It is republished with thanks to the original copyright holders.
In Vienna, prior to, during, and just after World War I, Ludwig von Mises (1881-1973)
was attaining his full intellectual maturity. For a liberal like Mises these
were truly lamentable years. The years from the early 1890s to 1920 constituted
perhaps the most retrogressive watershed in the history of Western civilization.
They were the years during which the grand liberal system of the Nineteenth
Century was overthrown and transformed into Twentieth-Century statism. Saddened,
but undaunted, Mises would spend the rest of his life championing the noble
but forsaken cause of liberty and liberalism.
By the last decade of the Nineteenth Century, signals were clear that the beginning
of the end of the liberal era was at hand. The liberating forces that had been
advancing for more than two centuries were grinding to a halt. The New Imperialism,
preparation for militarism, and protectionism were replacing both the principles
and reality of international peace and free trade. Neomercantilism was being
reconstructed around the globe.
The liberals knew that the unprecedented prosperity yielded during the heyday
of liberalism depended on implementing the free trade plank of the liberal platform.
As Mises never tired of pointing out, necessarily central to the free trade
system is a sound monetary mechanism to facilitate the policy of free trade.
Free trade, sound money, and prosperity are mutually interdependent parts of
a single policy.
To pay for military build-ups and for the burdens of neocolonialization, governments
around the world resorted to inflation.
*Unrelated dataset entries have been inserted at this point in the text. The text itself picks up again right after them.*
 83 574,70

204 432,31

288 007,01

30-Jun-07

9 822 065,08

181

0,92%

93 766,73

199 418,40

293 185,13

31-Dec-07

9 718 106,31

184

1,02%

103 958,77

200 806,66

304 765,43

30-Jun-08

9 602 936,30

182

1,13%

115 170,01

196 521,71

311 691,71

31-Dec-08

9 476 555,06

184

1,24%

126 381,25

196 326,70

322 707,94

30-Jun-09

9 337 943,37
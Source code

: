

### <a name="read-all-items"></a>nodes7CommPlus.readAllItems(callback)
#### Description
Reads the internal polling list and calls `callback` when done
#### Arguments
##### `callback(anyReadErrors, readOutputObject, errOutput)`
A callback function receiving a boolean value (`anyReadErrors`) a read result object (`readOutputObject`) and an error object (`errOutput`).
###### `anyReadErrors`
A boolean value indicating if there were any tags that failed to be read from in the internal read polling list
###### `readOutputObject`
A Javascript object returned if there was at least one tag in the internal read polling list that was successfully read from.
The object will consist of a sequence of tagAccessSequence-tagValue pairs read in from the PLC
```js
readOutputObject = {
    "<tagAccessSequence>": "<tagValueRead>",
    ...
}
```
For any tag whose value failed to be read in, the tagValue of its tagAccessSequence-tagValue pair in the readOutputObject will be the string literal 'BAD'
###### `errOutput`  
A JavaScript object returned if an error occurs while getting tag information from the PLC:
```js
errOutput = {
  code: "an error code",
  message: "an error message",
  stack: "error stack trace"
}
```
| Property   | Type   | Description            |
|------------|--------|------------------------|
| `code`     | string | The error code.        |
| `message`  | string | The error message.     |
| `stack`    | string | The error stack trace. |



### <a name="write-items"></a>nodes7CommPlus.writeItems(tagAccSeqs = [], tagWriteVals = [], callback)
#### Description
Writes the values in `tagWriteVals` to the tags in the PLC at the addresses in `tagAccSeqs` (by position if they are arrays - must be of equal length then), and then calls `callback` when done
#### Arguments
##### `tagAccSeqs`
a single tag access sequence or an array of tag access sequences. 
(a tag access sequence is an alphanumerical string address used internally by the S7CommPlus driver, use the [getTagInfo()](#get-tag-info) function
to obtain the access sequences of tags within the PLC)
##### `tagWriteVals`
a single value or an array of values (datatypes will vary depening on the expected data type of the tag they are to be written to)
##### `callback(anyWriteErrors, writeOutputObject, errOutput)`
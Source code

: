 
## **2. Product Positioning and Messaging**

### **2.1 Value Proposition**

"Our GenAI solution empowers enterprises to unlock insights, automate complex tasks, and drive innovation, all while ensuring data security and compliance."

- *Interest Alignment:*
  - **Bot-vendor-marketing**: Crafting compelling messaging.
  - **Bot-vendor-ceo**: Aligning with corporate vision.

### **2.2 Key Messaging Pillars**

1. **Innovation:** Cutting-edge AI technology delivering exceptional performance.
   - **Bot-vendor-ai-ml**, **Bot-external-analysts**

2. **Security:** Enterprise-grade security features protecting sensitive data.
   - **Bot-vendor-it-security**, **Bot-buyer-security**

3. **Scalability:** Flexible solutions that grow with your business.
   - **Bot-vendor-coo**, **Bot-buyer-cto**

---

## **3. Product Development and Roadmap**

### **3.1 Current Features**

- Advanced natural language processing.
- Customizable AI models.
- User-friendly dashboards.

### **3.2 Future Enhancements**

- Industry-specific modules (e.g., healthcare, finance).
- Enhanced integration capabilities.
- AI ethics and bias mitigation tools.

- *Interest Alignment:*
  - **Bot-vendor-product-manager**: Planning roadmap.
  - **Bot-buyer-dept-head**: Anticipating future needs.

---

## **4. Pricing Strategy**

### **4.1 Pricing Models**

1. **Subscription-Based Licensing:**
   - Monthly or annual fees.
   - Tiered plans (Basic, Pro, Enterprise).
Governments and the bankers were once
again drawn together into a Neo-Mercantile symbiosis. Inflation, as it always
has a way of doing, led to protectionism. Sound money and free trade were left
hanging in the balance. The final and decisive blow against the classical liberal
order in general and against the international trade and monetary mechanism
(the gold standard) in particular was delivered with a vengeance by the Great
War.
In the blink of an eye, it was all but gone. The Rights of Man, Peace, Prosperity
- all these and the rest of the honored liberal agenda - lay prostrate and smoldering
among the ghastly ruins on the battlefields of Europe.
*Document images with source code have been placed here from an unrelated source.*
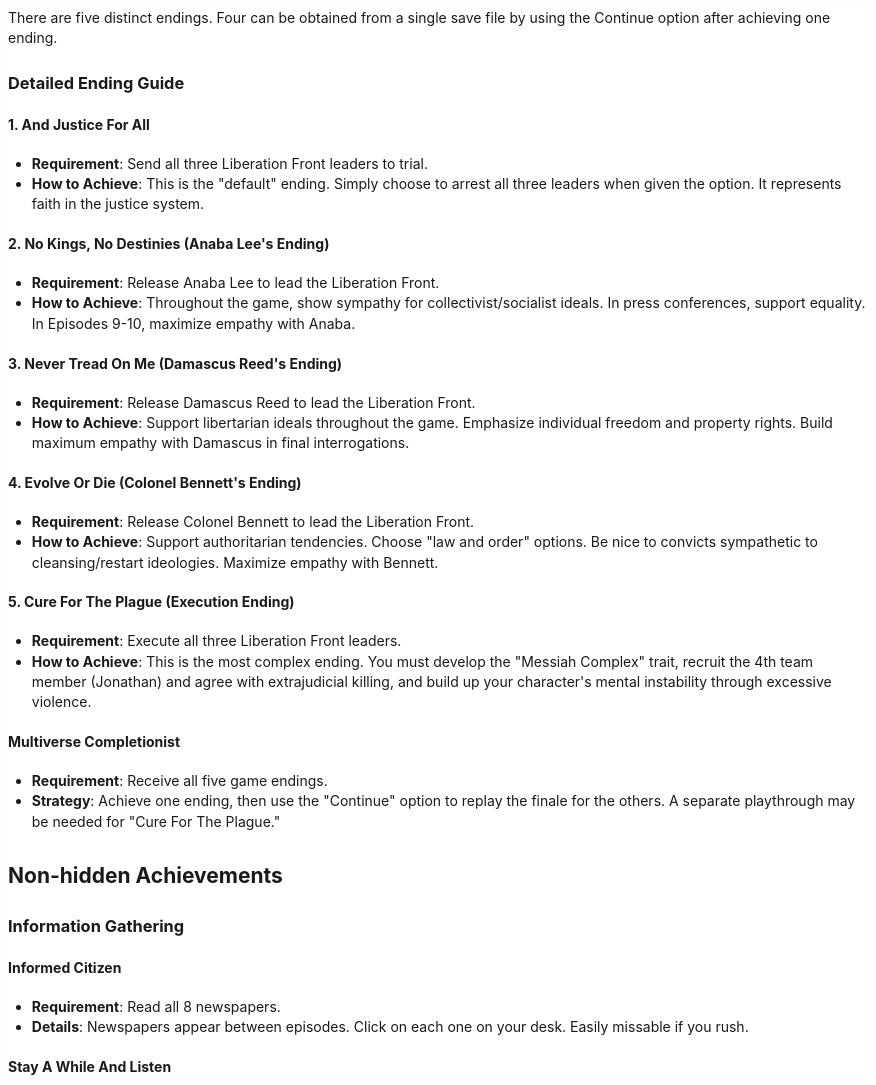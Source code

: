 There are five distinct endings. Four can be obtained from a single save file by using the Continue option after achieving one ending.

### Detailed Ending Guide

#### 1. And Justice For All

- **Requirement**: Send all three Liberation Front leaders to trial.
- **How to Achieve**: This is the "default" ending. Simply choose to arrest all three leaders when given the option. It represents faith in the justice system.

#### 2. No Kings, No Destinies (Anaba Lee's Ending)

- **Requirement**: Release Anaba Lee to lead the Liberation Front.
- **How to Achieve**: Throughout the game, show sympathy for collectivist/socialist ideals. In press conferences, support equality. In Episodes 9-10, maximize empathy with Anaba.

#### 3. Never Tread On Me (Damascus Reed's Ending)

- **Requirement**: Release Damascus Reed to lead the Liberation Front.
- **How to Achieve**: Support libertarian ideals throughout the game. Emphasize individual freedom and property rights. Build maximum empathy with Damascus in final interrogations.

#### 4. Evolve Or Die (Colonel Bennett's Ending)

- **Requirement**: Release Colonel Bennett to lead the Liberation Front.
- **How to Achieve**: Support authoritarian tendencies. Choose "law and order" options. Be nice to convicts sympathetic to cleansing/restart ideologies. Maximize empathy with Bennett.

#### 5. Cure For The Plague (Execution Ending)

- **Requirement**: Execute all three Liberation Front leaders.
- **How to Achieve**: This is the most complex ending. You must develop the "Messiah Complex" trait, recruit the 4th team member (Jonathan) and agree with extrajudicial killing, and build up your character's mental instability through excessive violence.

#### Multiverse Completionist

- **Requirement**: Receive all five game endings.
- **Strategy**: Achieve one ending, then use the "Continue" option to replay the finale for the others. A separate playthrough may be needed for "Cure For The Plague."

## Non-hidden Achievements

### Information Gathering

#### Informed Citizen

- **Requirement**: Read all 8 newspapers.
- **Details**: Newspapers appear between episodes. Click on each one on your desk. Easily missable if you rush.

#### Stay A While And Listen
Unfortunately, nearly all of Twentieth-Century history flows directly from
this monumental misfortune. The Versailles treaty, the Bolshevik revolution,
run-away inflation, the rise of fascism, the Great Depression, exchange controls,
autarkic trading blocs, the destruction of international trade and its monetary
mechanism (the gold standard), the Second World War, the Cold War - this entire
brood of evils emanated from World War I. At every turn, statism; and at every
turn Mises was there to debunk and refute each statist measure and more particularly
the collectivist philosophy that lay behind the interminable measure-after-measure
of statist intervention.
Even before the Great War, Mises had achieved a significant measure of international
acclaim with the publication of his Theory of Money and Credit (1912).1
In it, Mises performed the monumental task of, in effect, completing the subjectivist
revolution in economic theory by unifying all economics into a general microeconomic
framework. Mises demonstrated that there is no realm of so-called macroeconomics
separate from micro theory, one which requires a separate policy. The policy
in all areas of economics, as Mises showed, must be laissez faire across
the board and with no exceptions. This means a total separation of public finance
from the banking industry. It means there must be no central bank to service
the desires of the government's treasury department. It means a policy of free
banking.
Matters of money and monetary theory were to remain of central concern to Mises
throughout his long and distinguished career. As an economist, Mises knew that
money was the life blood of an advanced, progressive, industrialized economy.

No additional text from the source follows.